## Source data:
════════

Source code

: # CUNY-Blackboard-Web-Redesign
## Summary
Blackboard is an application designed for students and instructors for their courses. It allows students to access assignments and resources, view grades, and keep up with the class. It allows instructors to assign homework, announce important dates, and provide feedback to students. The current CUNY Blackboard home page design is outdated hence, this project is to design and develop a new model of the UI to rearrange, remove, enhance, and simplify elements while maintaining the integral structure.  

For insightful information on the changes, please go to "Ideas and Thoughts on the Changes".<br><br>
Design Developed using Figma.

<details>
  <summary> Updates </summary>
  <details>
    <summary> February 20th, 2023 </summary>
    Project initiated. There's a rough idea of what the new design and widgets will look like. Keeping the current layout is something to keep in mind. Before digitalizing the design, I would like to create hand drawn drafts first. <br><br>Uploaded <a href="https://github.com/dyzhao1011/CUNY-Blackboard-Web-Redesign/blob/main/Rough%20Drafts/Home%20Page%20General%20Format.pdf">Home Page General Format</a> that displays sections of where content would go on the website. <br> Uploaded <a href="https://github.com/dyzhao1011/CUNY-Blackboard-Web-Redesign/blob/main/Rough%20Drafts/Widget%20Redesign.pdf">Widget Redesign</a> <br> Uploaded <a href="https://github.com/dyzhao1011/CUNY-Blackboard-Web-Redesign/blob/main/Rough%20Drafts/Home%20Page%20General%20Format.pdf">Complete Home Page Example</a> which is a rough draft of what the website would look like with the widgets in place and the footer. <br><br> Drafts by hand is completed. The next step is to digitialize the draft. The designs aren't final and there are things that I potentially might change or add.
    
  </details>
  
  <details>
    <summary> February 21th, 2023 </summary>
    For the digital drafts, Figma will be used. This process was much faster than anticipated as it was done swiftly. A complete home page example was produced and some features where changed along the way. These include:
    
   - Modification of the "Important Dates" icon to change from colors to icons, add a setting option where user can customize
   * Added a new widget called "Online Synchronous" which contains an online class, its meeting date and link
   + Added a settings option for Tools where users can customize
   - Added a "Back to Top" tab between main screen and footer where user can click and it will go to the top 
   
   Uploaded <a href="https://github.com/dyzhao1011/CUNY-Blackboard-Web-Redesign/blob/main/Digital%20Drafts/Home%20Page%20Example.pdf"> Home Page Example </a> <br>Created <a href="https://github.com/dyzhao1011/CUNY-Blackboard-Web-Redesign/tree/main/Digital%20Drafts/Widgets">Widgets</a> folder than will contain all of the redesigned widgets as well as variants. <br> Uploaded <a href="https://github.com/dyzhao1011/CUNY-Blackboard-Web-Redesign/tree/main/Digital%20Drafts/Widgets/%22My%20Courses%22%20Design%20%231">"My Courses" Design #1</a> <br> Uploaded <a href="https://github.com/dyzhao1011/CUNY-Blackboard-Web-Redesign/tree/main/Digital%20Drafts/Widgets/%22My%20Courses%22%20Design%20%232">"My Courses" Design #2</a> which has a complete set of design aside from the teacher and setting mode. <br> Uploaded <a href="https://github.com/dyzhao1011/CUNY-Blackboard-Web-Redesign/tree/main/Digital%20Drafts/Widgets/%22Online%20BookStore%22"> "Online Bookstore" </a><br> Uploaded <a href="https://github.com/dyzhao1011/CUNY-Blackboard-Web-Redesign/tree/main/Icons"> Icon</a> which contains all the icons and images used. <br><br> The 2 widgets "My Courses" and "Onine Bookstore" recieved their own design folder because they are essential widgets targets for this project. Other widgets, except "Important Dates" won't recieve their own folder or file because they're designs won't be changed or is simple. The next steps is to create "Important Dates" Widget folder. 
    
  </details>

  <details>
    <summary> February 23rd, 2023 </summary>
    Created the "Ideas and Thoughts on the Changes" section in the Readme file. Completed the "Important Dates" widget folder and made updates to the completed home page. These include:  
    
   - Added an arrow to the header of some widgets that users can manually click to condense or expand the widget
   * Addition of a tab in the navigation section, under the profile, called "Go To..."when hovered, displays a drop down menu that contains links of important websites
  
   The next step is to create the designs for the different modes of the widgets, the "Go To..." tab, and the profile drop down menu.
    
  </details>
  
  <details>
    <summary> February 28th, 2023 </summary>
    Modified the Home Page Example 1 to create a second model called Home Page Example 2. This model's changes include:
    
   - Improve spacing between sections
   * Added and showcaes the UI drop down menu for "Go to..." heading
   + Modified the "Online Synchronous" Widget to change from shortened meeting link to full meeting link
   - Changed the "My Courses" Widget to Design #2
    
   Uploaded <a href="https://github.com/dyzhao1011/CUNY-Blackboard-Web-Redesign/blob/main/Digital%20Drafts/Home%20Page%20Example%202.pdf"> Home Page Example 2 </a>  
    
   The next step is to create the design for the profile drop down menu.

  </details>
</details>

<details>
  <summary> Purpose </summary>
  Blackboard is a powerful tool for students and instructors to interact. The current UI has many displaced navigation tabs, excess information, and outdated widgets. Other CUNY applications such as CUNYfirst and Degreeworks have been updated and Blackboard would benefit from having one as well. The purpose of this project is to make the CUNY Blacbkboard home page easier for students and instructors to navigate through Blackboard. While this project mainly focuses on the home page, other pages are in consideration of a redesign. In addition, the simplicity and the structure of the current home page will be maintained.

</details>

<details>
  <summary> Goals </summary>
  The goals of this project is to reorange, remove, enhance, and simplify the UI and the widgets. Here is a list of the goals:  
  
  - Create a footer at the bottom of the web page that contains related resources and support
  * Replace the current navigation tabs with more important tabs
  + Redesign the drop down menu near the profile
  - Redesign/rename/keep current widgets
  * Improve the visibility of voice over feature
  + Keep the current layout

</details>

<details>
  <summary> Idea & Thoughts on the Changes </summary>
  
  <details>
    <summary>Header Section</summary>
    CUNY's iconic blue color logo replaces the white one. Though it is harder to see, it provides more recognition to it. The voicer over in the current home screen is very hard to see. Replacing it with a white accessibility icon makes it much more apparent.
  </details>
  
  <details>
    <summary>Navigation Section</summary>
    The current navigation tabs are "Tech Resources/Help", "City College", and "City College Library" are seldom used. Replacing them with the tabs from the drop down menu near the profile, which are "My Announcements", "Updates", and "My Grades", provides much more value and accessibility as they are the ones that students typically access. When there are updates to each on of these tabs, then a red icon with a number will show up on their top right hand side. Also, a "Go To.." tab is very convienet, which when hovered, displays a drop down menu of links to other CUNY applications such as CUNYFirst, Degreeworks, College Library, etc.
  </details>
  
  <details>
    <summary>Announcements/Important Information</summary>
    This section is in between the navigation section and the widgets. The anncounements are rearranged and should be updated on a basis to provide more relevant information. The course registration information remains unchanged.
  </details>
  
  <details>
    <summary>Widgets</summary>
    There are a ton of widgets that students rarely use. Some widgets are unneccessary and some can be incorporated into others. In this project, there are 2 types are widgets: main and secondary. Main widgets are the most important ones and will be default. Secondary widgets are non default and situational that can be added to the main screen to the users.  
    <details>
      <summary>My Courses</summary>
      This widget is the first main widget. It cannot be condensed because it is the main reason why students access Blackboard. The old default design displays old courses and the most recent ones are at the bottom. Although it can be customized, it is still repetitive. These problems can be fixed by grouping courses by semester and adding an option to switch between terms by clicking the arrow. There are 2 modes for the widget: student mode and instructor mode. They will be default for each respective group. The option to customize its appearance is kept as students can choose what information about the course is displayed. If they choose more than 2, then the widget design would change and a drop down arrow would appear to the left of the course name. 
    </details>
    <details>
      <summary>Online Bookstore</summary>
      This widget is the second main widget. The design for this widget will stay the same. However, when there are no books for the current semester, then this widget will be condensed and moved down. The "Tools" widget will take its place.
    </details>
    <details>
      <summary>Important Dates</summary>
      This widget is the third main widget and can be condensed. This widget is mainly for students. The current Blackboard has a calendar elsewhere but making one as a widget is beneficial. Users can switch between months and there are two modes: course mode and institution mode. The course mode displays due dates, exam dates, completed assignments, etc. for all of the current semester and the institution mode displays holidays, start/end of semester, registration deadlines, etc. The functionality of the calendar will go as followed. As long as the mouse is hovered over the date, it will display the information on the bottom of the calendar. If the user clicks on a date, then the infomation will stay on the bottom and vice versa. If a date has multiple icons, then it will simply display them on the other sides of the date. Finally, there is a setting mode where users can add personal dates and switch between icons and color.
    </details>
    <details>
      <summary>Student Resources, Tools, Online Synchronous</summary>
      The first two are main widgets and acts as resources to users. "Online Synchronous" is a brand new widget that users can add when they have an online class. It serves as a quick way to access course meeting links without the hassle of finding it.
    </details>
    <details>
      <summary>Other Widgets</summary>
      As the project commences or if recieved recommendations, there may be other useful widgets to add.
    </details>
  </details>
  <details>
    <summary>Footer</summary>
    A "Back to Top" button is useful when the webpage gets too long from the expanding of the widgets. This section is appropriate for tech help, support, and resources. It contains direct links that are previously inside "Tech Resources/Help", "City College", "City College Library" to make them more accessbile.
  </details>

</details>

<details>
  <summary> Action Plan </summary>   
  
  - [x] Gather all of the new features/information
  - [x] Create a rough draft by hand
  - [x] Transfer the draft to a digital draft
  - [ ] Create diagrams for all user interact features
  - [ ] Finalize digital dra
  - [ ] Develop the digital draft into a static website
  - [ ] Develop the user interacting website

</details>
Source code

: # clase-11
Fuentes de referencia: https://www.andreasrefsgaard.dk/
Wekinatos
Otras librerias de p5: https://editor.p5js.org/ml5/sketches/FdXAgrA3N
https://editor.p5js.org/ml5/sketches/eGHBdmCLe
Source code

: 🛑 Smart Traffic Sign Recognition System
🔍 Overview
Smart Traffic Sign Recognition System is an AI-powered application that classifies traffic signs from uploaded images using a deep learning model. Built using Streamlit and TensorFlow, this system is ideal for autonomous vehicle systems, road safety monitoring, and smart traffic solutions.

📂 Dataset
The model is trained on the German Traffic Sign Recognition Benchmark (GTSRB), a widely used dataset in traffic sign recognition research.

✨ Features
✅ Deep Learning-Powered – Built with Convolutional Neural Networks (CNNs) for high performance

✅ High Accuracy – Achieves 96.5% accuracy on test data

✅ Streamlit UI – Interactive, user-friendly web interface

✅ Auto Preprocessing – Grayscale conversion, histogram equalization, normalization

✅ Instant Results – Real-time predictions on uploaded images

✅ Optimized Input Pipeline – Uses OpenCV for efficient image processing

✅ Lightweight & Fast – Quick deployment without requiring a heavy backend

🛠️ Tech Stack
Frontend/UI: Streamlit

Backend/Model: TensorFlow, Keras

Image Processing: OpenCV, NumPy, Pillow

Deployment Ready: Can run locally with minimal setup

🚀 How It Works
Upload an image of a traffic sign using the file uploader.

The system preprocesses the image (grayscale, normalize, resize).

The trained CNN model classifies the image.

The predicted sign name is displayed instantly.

════════

Pull each line that includes the word "support" out of the material above.

## Your response:
  - Create a footer at the bottom of the web page that contains related resources and support
    A "Back to Top" button is useful when the webpage gets too long from the expanding of the widgets. This section is appropriate for tech help, support, and resources. It contains direct links that are previously inside "Tech Resources/Help", "City College", "City College Library" to make them more accessbile.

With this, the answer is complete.